ACTIVITY: Copy every line of the records below where the word "detokenize" occurs.

PROVIDED INFORMATION:
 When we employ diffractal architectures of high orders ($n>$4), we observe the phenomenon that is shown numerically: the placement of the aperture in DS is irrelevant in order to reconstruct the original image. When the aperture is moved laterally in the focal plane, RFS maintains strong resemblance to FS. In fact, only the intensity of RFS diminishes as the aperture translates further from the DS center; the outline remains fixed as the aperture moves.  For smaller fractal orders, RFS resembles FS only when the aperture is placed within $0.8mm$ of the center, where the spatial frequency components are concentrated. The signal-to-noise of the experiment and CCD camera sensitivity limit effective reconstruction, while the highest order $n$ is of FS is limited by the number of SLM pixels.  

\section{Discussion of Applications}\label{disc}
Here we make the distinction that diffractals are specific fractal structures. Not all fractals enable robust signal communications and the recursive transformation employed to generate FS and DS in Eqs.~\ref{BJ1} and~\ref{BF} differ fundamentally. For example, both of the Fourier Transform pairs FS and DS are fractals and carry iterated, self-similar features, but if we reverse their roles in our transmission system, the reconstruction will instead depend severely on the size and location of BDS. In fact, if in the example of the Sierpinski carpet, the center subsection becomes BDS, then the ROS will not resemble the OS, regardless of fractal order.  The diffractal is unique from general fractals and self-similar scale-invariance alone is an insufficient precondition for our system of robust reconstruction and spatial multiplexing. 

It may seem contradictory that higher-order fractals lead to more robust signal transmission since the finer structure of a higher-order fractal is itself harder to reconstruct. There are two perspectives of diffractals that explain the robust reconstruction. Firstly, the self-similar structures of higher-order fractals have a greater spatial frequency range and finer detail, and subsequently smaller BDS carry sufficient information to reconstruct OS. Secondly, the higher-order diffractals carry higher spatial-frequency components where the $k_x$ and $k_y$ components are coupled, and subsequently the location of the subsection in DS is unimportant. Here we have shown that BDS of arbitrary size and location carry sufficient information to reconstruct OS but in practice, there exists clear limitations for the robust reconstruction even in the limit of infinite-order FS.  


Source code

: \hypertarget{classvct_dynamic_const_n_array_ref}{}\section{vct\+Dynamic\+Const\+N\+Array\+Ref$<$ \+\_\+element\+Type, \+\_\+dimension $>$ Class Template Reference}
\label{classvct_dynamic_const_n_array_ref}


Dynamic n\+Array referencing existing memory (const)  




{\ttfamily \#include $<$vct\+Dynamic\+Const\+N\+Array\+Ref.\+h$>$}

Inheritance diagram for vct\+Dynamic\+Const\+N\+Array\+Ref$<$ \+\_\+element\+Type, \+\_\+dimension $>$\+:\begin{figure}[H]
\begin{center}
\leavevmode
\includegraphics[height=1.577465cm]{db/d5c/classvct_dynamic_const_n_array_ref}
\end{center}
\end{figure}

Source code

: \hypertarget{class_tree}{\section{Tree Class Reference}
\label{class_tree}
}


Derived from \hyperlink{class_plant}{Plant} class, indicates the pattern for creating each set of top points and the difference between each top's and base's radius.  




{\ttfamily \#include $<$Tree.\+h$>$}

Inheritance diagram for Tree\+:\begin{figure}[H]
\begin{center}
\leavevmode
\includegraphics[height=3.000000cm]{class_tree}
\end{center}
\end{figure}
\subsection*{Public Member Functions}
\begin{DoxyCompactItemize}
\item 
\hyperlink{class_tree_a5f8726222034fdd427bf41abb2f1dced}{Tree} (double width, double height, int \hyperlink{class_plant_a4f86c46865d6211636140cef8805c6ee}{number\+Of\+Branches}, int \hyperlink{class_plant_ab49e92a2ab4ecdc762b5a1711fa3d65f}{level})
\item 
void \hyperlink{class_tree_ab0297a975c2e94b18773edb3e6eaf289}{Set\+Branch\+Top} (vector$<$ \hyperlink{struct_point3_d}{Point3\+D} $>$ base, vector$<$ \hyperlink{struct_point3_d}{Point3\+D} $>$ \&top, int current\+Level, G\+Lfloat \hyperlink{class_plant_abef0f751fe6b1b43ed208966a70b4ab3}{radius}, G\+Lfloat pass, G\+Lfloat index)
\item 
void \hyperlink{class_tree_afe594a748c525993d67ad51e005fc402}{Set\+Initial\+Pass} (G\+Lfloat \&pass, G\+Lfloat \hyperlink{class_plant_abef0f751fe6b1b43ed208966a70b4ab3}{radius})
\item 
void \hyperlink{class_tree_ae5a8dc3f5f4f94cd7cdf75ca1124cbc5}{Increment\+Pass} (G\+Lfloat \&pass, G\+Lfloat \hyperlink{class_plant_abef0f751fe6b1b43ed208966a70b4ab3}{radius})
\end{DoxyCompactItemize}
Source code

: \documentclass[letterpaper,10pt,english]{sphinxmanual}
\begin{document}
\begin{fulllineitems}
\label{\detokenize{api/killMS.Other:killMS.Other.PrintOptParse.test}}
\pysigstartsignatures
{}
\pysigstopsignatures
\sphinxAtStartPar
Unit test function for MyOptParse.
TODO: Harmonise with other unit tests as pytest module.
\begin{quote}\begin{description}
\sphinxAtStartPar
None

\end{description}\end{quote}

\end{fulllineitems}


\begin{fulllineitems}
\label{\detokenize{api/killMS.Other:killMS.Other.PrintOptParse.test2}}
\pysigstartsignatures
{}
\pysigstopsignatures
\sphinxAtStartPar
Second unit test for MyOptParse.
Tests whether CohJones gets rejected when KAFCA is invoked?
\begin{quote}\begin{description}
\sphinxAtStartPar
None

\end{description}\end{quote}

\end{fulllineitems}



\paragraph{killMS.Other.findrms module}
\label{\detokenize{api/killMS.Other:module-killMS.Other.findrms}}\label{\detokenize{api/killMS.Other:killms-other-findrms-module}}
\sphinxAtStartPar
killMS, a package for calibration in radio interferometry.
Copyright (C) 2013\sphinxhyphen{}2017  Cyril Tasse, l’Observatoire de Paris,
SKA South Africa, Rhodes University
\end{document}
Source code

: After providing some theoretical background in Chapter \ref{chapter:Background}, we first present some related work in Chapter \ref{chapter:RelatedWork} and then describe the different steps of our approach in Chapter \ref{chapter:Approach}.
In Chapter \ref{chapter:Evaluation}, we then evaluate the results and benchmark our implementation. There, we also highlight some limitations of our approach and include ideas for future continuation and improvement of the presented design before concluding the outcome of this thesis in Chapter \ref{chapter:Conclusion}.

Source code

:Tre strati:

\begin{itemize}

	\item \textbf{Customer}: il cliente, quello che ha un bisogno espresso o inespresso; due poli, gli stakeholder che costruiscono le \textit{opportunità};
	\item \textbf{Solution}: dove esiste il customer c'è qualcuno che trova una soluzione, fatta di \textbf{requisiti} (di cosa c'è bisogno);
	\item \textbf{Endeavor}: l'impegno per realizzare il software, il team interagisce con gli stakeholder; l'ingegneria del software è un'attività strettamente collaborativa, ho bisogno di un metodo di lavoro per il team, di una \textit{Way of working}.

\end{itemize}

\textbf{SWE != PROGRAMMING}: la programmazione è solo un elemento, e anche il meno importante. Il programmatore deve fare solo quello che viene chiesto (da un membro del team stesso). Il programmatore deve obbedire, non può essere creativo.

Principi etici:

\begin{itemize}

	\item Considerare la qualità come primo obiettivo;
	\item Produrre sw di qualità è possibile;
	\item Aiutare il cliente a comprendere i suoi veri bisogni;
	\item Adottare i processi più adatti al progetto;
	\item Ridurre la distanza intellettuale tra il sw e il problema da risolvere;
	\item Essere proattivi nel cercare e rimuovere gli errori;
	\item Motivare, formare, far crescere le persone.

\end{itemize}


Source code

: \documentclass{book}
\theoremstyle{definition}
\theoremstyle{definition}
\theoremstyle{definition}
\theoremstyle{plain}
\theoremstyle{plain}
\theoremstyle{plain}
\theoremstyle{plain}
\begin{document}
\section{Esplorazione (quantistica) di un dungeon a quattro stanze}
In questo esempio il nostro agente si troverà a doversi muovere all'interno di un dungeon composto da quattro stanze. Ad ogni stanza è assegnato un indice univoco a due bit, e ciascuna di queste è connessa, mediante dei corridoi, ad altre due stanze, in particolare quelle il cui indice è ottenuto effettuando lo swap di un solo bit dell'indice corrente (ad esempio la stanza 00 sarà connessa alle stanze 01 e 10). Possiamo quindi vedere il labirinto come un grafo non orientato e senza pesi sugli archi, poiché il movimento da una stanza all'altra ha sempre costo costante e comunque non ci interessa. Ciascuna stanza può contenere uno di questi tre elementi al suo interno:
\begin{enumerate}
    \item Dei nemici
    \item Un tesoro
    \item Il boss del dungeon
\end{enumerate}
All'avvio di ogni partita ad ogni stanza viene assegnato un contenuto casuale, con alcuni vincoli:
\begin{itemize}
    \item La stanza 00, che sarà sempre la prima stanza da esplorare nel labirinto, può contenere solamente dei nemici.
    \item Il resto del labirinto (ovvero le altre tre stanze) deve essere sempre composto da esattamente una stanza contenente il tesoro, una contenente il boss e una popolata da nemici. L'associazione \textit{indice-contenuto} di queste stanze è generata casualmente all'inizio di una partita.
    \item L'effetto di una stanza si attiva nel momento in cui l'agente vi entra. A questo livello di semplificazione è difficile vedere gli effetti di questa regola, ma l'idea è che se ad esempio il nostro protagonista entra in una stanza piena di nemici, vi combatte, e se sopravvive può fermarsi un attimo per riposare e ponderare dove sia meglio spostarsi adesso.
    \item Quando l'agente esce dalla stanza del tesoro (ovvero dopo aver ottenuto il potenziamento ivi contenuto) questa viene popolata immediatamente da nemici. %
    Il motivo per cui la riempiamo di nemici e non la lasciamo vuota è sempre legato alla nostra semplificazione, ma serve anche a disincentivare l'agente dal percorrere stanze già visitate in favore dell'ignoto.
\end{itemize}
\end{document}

OUTPUT OF THE TASK:
\label{\detokenize{api/killMS.Other:killMS.Other.PrintOptParse.test}}
\label{\detokenize{api/killMS.Other:killMS.Other.PrintOptParse.test2}}
\label{\detokenize{api/killMS.Other:module-killMS.Other.findrms}}\label{\detokenize{api/killMS.Other:killms-other-findrms-module}}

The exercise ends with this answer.